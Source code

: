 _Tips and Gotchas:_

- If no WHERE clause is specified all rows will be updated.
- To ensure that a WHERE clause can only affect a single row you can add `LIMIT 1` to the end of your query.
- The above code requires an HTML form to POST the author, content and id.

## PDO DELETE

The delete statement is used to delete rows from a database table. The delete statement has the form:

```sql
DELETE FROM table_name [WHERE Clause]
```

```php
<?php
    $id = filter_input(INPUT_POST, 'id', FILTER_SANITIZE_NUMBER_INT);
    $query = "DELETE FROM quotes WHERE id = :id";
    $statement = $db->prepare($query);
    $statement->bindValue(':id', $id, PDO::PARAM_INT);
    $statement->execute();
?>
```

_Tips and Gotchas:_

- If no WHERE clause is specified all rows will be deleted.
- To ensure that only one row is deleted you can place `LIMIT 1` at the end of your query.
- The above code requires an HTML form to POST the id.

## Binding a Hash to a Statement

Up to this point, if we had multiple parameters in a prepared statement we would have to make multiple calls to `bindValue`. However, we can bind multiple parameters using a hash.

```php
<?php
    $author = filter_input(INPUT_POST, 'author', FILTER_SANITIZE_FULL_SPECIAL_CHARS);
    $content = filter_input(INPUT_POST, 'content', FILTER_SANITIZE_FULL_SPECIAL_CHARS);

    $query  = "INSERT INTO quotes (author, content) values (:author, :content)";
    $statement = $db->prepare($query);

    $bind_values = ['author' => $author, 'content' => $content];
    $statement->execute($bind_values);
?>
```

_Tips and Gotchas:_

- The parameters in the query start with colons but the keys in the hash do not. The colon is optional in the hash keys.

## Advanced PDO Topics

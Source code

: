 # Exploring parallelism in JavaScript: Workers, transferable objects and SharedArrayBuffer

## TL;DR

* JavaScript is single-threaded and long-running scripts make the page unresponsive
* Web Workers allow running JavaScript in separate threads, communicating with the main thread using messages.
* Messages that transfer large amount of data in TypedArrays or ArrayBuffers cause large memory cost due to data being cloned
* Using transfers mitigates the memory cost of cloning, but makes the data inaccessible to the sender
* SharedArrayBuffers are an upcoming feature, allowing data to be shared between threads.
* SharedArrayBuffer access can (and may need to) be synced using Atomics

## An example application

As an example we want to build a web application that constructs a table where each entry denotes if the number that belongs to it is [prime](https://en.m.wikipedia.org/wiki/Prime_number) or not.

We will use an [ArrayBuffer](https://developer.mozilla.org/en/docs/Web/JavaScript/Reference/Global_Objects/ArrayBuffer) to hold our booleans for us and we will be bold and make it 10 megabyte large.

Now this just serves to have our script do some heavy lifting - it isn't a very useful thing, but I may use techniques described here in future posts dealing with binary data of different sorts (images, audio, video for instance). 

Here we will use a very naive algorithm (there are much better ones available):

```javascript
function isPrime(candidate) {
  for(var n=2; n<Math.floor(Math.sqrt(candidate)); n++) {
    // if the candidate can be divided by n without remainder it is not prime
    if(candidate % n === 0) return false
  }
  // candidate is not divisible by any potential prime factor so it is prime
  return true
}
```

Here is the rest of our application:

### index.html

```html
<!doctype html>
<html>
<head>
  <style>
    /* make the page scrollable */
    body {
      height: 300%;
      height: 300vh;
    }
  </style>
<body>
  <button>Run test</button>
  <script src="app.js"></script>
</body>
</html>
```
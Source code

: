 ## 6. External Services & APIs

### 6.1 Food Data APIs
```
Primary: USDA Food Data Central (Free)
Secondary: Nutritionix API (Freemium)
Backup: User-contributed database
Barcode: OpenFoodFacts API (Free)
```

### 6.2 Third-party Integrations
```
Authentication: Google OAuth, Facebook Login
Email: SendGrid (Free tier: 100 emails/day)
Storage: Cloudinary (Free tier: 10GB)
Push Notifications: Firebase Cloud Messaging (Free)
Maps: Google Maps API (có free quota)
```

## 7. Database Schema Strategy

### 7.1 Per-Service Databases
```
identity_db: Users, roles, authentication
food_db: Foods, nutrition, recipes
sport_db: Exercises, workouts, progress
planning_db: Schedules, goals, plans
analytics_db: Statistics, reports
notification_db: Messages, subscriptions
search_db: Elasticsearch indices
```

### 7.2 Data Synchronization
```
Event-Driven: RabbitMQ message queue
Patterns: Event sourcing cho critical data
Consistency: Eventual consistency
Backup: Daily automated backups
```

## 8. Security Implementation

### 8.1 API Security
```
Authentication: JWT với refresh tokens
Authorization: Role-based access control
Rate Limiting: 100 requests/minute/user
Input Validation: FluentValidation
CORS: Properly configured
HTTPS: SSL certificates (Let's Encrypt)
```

• _TRY IT_: A complete, exact copy of the entries above is what is wanted.

• _ANSWER FOR THIS EXERCISE_:
Source code

: _Tips and Gotchas:_

- If no WHERE clause is specified all rows will be updated.
- To ensure that a WHERE clause can only affect a single row you can add `LIMIT 1` to the end of your query.
- The above code requires an HTML form to POST the author, content and id.

## PDO DELETE

The delete statement is used to delete rows from a database table. The delete statement has the form:

```sql
DELETE FROM table_name [WHERE Clause]
```

```php
<?php
    $id = filter_input(INPUT_POST, 'id', FILTER_SANITIZE_NUMBER_INT);
    $query = "DELETE FROM quotes WHERE id = :id";
    $statement = $db->prepare($query);
    $statement->bindValue(':id', $id, PDO::PARAM_INT);
    $statement->execute();
?>
```

_Tips and Gotchas:_

- If no WHERE clause is specified all rows will be deleted.
- To ensure that only one row is deleted you can place `LIMIT 1` at the end of your query.
- The above code requires an HTML form to POST the id.

## Binding a Hash to a Statement

Up to this point, if we had multiple parameters in a prepared statement we would have to make multiple calls to `bindValue`. However, we can bind multiple parameters using a hash.

```php
<?php
    $author = filter_input(INPUT_POST, 'author', FILTER_SANITIZE_FULL_SPECIAL_CHARS);
    $content = filter_input(INPUT_POST, 'content', FILTER_SANITIZE_FULL_SPECIAL_CHARS);

    $query  = "INSERT INTO quotes (author, content) values (:author, :content)";
    $statement = $db->prepare($query);

    $bind_values = ['author' => $author, 'content' => $content];
    $statement->execute($bind_values);
?>
```

_Tips and Gotchas:_

- The parameters in the query start with colons but the keys in the hash do not. The colon is optional in the hash keys.

## Advanced PDO Topics

Source code

: # Exploring parallelism in JavaScript: Workers, transferable objects and SharedArrayBuffer

## TL;DR

* JavaScript is single-threaded and long-running scripts make the page unresponsive
* Web Workers allow running JavaScript in separate threads, communicating with the main thread using messages.
* Messages that transfer large amount of data in TypedArrays or ArrayBuffers cause large memory cost due to data being cloned
* Using transfers mitigates the memory cost of cloning, but makes the data inaccessible to the sender
* SharedArrayBuffers are an upcoming feature, allowing data to be shared between threads.
* SharedArrayBuffer access can (and may need to) be synced using Atomics

## An example application

As an example we want to build a web application that constructs a table where each entry denotes if the number that belongs to it is [prime](https://en.m.wikipedia.org/wiki/Prime_number) or not.

We will use an [ArrayBuffer](https://developer.mozilla.org/en/docs/Web/JavaScript/Reference/Global_Objects/ArrayBuffer) to hold our booleans for us and we will be bold and make it 10 megabyte large.

Now this just serves to have our script do some heavy lifting - it isn't a very useful thing, but I may use techniques described here in future posts dealing with binary data of different sorts (images, audio, video for instance). 

Here we will use a very naive algorithm (there are much better ones available):

```javascript
function isPrime(candidate) {
  for(var n=2; n<Math.floor(Math.sqrt(candidate)); n++) {
    // if the candidate can be divided by n without remainder it is not prime
    if(candidate % n === 0) return false
  }
  // candidate is not divisible by any potential prime factor so it is prime
  return true
}
```

Here is the rest of our application:

### index.html

```html
<!doctype html>
<html>
<head>
  <style>
    /* make the page scrollable */
    body {
      height: 300%;
      height: 300vh;
    }
  </style>
<body>
  <button>Run test</button>
  <script src="app.js"></script>
</body>
</html>
```
Source code

: ## 6. External Services & APIs

### 6.1 Food Data APIs
```
Primary: USDA Food Data Central (Free)
Secondary: Nutritionix API (Freemium)
Backup: User-contributed database
Barcode: OpenFoodFacts API (Free)
```

### 6.2 Third-party Integrations
```
Authentication: Google OAuth, Facebook Login
Email: SendGrid (Free tier: 100 emails/day)
Storage: Cloudinary (Free tier: 10GB)
Push Notifications: Firebase Cloud Messaging (Free)
Maps: Google Maps API (có free quota)
```

## 7. Database Schema Strategy

### 7.1 Per-Service Databases
```
identity_db: Users, roles, authentication
food_db: Foods, nutrition, recipes
sport_db: Exercises, workouts, progress
planning_db: Schedules, goals, plans
analytics_db: Statistics, reports
notification_db: Messages, subscriptions
search_db: Elasticsearch indices
```

### 7.2 Data Synchronization
```
Event-Driven: RabbitMQ message queue
Patterns: Event sourcing cho critical data
Consistency: Eventual consistency
Backup: Daily automated backups
```

## 8. Security Implementation

### 8.1 API Security
```
Authentication: JWT với refresh tokens
Authorization: Role-based access control
Rate Limiting: 100 requests/minute/user
Input Validation: FluentValidation
CORS: Properly configured
HTTPS: SSL certificates (Let's Encrypt)
```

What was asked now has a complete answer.